Если мы проследим первые столетия развития христианства, то увидим, что понимание этого развития делается вполне доступным лишь тогда, когда мы углубим чисто историческое рассмотрение его рассмотрением чисто духовнонаучным. Выдвигая на первый план, сначала как бы гипотетически, духовнонаучное рассмотрение этой эпохи, мы получаем весьма значительную картину этого развития в первые века христианства. Обозревая это различие, можно прийти, собственно говоря, к заключению, что Мистерия Голгофы произошла не один раз, как бы индивидуально на Голгофе, но в каком-то переносном смысле переживалась в великой исторической связи еще и второй раз. При рассмотрении этой исторической эпохи выявляется много весьма примечательного.

В настоящее время существует, как известно, благодаря не прерывающейся традиции католической церкви, история, рассказывающая сначала об основании христианства, о первых отцах и учителях церкви первых веков христианства, затем об учителях и философах церкви последующих столетий, о догматических соборах и непогрешимых папах и т.д. Через все проходит как бы некая историческая нить, отмечающая как бы некий непрерывный ход истории. Очень принято подвергать критике древнейших отцов церкви, но окончательно их отвергнуть опасаются, ибо тогда нарушится непрерывное развитие; все вместе взятое связывается с Константинопольским Собором 869 г., о котором я вам уже говорил. История представляет собой, с этой точки зрения, одно непрерывное целое. Но именно в этой, видимой, так непрерывно протекающей истории и кроется радикальный раскол. Вникая в самый дух ее, мы не можем представить себе большего противоречия, чем то, что царит между духом первых христианских отцов церкви и позднейших христианских учителей церкви и их соборными постановлениями. Мы наблюдаем здесь радикальное различие, которое так же радикально и стирается, благодаря царящим здесь особым интересам. И это делается возможным потому, что современную душу можно держать в неведении как раз относительно первых веков христианства, того, что именно тогда произошло. Так называемый «гнозис» искоренен до такой степени, что о нем не существует никакого мало-мальски сносного представления, даже у самых ученых людей. Совершенно не ясно, чего хотели такие умы, как Климент Александрийский, Ориген, его ученики и другие, даже Тертуллиан, ибо из фрагментов тех писаний, заключающих только возражения на учения этих отцов, по большей части совершенно невозможно получить достаточную картину именно этих первых христианских учителей и отцов церкви. Из имеющихся же фрагментов выводятся самые фантастические теории. — Если хочешь уяснить себе эти факты, мои милые друзья, то нужно заняться рассмотрением и причин этой неясности, т.е. всего того, что было сделано для того, чтобы в истории произошла еще раз Мистерия Голгофы.

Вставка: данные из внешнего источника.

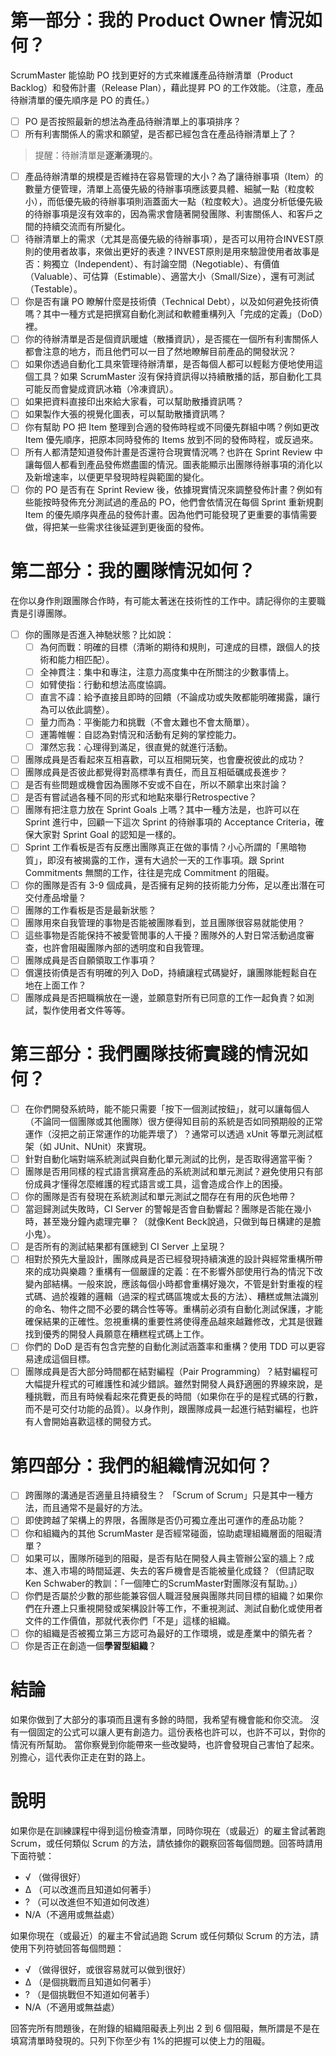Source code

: # 第一部分：我的 Product Owner 情況如何？

ScrumMaster 能協助 PO 找到更好的方式來維護產品待辦清單（Product Backlog）和發佈計畫（Release Plan），藉此提昇 PO 的工作效能。（注意，產品待辦清單的優先順序是 PO 的責任。）

* [ ] PO 是否按照最新的想法為產品待辦清單上的事項排序？
* [ ] 所有利害關係人的需求和願望，是否都已經包含在產品待辦清單上了？

>提醒：待辦清單是**逐漸湧現**的。

* [ ] 產品待辦清單的規模是否維持在容易管理的大小？為了讓待辦事項（Item）的數量方便管理，清單上高優先級的待辦事項應該要具體、細膩一點（粒度較小），而低優先級的待辦事項則涵蓋面大一點（粒度較大）。過度分析低優先級的待辦事項是沒有效率的，因為需求會隨著開發團隊、利害關係人、和客戶之間的持續交流而有所變化。
* [ ] 待辦清單上的需求（尤其是高優先級的待辦事項），是否可以用符合INVEST原則的使用者故事，來做出更好的表達？INVEST原則是用來驗證使用者故事是否：夠獨立（Independent）、有討論空間（Negotiable）、有價值（Valuable）、可估算（Estimable）、適當大小（Small/Size），還有可測試（Testable）。
* [ ] 你是否有讓 PO 瞭解什麼是技術債（Technical Debt），以及如何避免技術債嗎？其中一種方式是把撰寫自動化測試和軟體重構列入「完成的定義」（DoD）裡。
* [ ] 你的待辦清單是否是個資訊暖爐（散播資訊），是否擺在一個所有利害關係人都會注意的地方，而且他們可以一目了然地瞭解目前產品的開發狀況？
* [ ] 如果你透過自動化工具來管理待辦清單，是否每個人都可以輕鬆方便地使用這個工具？如果 ScrumMaster 沒有保持資訊得以持續散播的話，那自動化工具可能反而會變成資訊冰箱（冷凍資訊）。
* [ ] 如果把資料直接印出來給大家看，可以幫助散播資訊嗎？
* [ ] 如果製作大張的視覺化圖表，可以幫助散播資訊嗎？
* [ ] 你有幫助 PO 把 Item 整理到合適的發佈時程或不同優先群組中嗎？例如更改 Item 優先順序，把原本同時發佈的 Items 放到不同的發佈時程，或反過來。
* [ ] 所有人都清楚知道發佈計畫是否還符合現實情況嗎？也許在 Sprint Review 中讓每個人都看到產品發佈燃盡圖的情況。圖表能顯示出團隊待辦事項的消化以及新增速率，以便更早發現時程與範圍的變化。
* [ ] 你的 PO 是否有在 Sprint Review 後，依據現實情況來調整發佈計畫？例如有些能按時發佈充分測試過的產品的 PO，他們會依情況在每個 Sprint 重新規劃 Item 的優先順序與產品的發佈計畫。因為他們可能發現了更重要的事情需要做，得把某一些需求往後延遲到更後面的發佈。

# 第二部分：我的團隊情況如何？

在你以身作則跟團隊合作時，有可能太著迷在技術性的工作中。請記得你的主要職責是引導團隊。

* [ ] 你的團隊是否進入神馳狀態？比如說：
  * [ ]  為何而戰：明確的目標（清晰的期待和規則，可達成的目標，跟個人的技術和能力相匹配）。
  * [ ] 全神貫注：集中和專注，注意力高度集中在所關注的少數事情上。
  * [ ] 如臂使指：行動和想法高度協調。
  * [ ] 直言不諱：給予直接且即時的回饋（不論成功或失敗都能明確揭露，讓行為可以依此調整）。
  * [ ] 量力而為：平衡能力和挑戰（不會太難也不會太簡單）。
  * [ ] 運籌帷幄：自認為對情況和活動有足夠的掌控能力。
  * [ ] 渾然忘我：心理得到滿足，很直覺的就進行活動。

* [ ] 團隊成員是否看起來互相喜歡，可以互相開玩笑，也會慶祝彼此的成功？
* [ ] 團隊成員是否彼此都覺得對高標準有責任，而且互相砥礪成長進步？
* [ ] 是否有些問題或機會因為團隊不安或不自在，所以不願拿出來討論？
* [ ] 是否有嘗試過各種不同的形式和地點來舉行Retrospective？
* [ ] 團隊有把注意力放在 Sprint Goals 上嗎？其中一種方法是，也許可以在 Sprint 進行中，回顧一下這次 Sprint 的待辦事項的 Acceptance Criteria，確保大家對 Sprint Goal 的認知是一樣的。
* [ ] Sprint 工作看板是否有反應出團隊真正在做的事情？小心所謂的「黑暗物質」，即沒有被揭露的工作，還有大過於一天的工作事項。跟 Sprint Commitments 無關的工作，往往是完成 Commitment 的阻礙。
* [ ] 你的團隊是否有 3-9 個成員，是否擁有足夠的技術能力分佈，足以產出潛在可交付產品增量？
* [ ] 團隊的工作看板是否是最新狀態？
* [ ] 團隊用來自我管理的事物是否能被團隊看到，並且團隊很容易就能使用？
* [ ] 這些事物是否能保持不被愛管閒事的人干擾？團隊外的人對日常活動過度審查，也許會阻礙團隊內部的透明度和自我管理。
* [ ] 團隊成員是否自願領取工作事項？
* [ ] 償還技術債是否有明確的列入 DoD，持續讓程式碼變好，讓團隊能輕鬆自在地在上面工作？
* [ ] 團隊成員是否把職稱放在一邊，並願意對所有已同意的工作一起負責？如測試，製作使用者文件等等。

# 第三部分：我們團隊技術實踐的情況如何？

* [ ] 在你們開發系統時，能不能只需要「按下一個測試按鈕」，就可以讓每個人（不論同一個團隊或其他團隊）很方便得知目前的系統是否如同預期般的正常運作（沒把之前正常運作的功能弄壞了）？通常可以透過 xUnit 等單元測試框架（如 JUnit、NUnit）來實現。
* [ ] 針對自動化端對端系統測試與自動化單元測試的比例，是否取得適當平衡？
* [ ] 團隊是否用同樣的程式語言撰寫產品的系統測試和單元測試？避免使用只有部份成員才懂得怎麼維護的程式語言或工具，這會造成合作上的困擾。
* [ ] 你的團隊是否有發現在系統測試和單元測試之間存在有用的灰色地帶？
* [ ] 當迴歸測試失敗時，CI Server 的警報是否會自動響起？團隊是否能在幾小時，甚至幾分鐘內處理完畢？（就像Kent Beck說過，只做到每日構建的是膽小鬼）。
* [ ] 是否所有的測試結果都有匯總到 CI Server 上呈現？
* [ ] 相對於預先大量設計，團隊成員是否已經發現持續演進的設計與經常重構所帶來的成功與樂趣？重構有一個嚴謹的定義：在不影響外部使用行為的情況下改變內部結構。一般來說，應該每個小時都會重構好幾次，不管是針對重複的程式碼、過於複雜的邏輯（過深的程式碼區塊或太長的方法）、糟糕或無法識別的命名、物件之間不必要的耦合性等等。重構前必須有自動化測試保護，才能確保結果的正確性。忽視重構的重要性將使得產品越來越難修改，尤其是很難找到優秀的開發人員願意在糟糕程式碼上工作。
* [ ] 你們的 DoD 是否有包含完整的自動化測試涵蓋率和重構？使用 TDD 可以更容易達成這個目標。
* [ ] 團隊成員是否大部分時間都在結對編程（Pair Programming）？結對編程可大幅提升程式的可維護性和減少錯誤。雖然對開發人員舒適圈的界線來說，是種挑戰，而且有時候看起來花費更長的時間（如果你在乎的是程式碼的行數，而不是可交付功能的品質）。以身作則，跟團隊成員一起進行結對編程，也許有人會開始喜歡這樣的開發方式。

# 第四部分：我們的組織情況如何？

* [ ] 跨團隊的溝通是否適量且持續發生？ 「Scrum of Scrum」只是其中一種方法，而且通常不是最好的方法。
* [ ] 即使跨越了架構上的界限，各團隊是否仍可獨立產出可運作的產品功能？
* [ ] 你和組織內的其他 ScrumMaster 是否經常碰面，協助處理組織層面的阻礙清單？
* [ ] 如果可以，團隊所碰到的阻礙，是否有貼在開發人員主管辦公室的牆上？成本、進入市場的時間延遲、失去的客戶機會是否能被量化成錢？（但請記取Ken Schwaber的教訓：「一個陣亡的ScrumMaster對團隊沒有幫助。」）
* [ ] 你們是否屬於少數的那些能兼容個人職涯發展與團隊共同目標的組織？如果你們在升遷上只重視開發或架構設計等工作，不重視測試、測試自動化或使用者文件的工作價值，那就代表你們「不是」這樣的組織。
* [ ] 你的組織是否被獨立第三方認可為最好的工作環境，或是產業中的領先者？
* [ ] 你是否正在創造一個**學習型組織**？

# 結論
如果你做到了大部分的事項而且還有多餘的時間，我希望有機會能和你交流。
沒有一個固定的公式可以讓人更有創造力。這份表格也許可以，也許不可以，對你的情況有所幫助。
當你察覺到你能帶來一些改變時，也許會發現自己害怕了起來。別擔心，這代表你正走在對的路上。

# 說明
如果你是在訓練課程中得到這份檢查清單，同時你現在（或最近）的雇主曾試著跑Scrum，或任何類似 Scrum 的方法，請依據你的觀察回答每個問題。回答時請用下面符號：

* √ （做得很好）
* ∆ （可以改進而且知道如何著手）
* ? （可以改進但不知道如何改進）
* N/A（不適用或無益處）

如果你現在（或最近）的雇主不曾試過跑 Scrum 或任何類似 Scrum 的方法，請使用下列符號回答每個問題：

* √ （做得很好，或很容易就可以做到很好）
* ∆ （是個挑戰而且知道如何著手）
* ? （是個挑戰但不知道如何著手）
* N/A（不適用或無益處）

回答完所有問題後，在附錄的組織阻礙表上列出 2 到 6 個阻礙，無所謂是不是在填寫清單時發現的。只列下你至少有 1%的把握可以使上力的阻礙。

Когда совершилась Мистерия Голгофы, то древние языческие культы, древние языческие Мистерии были еще в полном ходу. Они были еще настолько распространены, что могли выдвинуть личность, подобную Юлиану Отступнику, посвященному в Элевсинские Мистерии. Целый ряд римских цезарей тоже получил, хотя и несколько своеобразным путем, посвящение в них. Кроме того, существовало и все связанное с древними культами.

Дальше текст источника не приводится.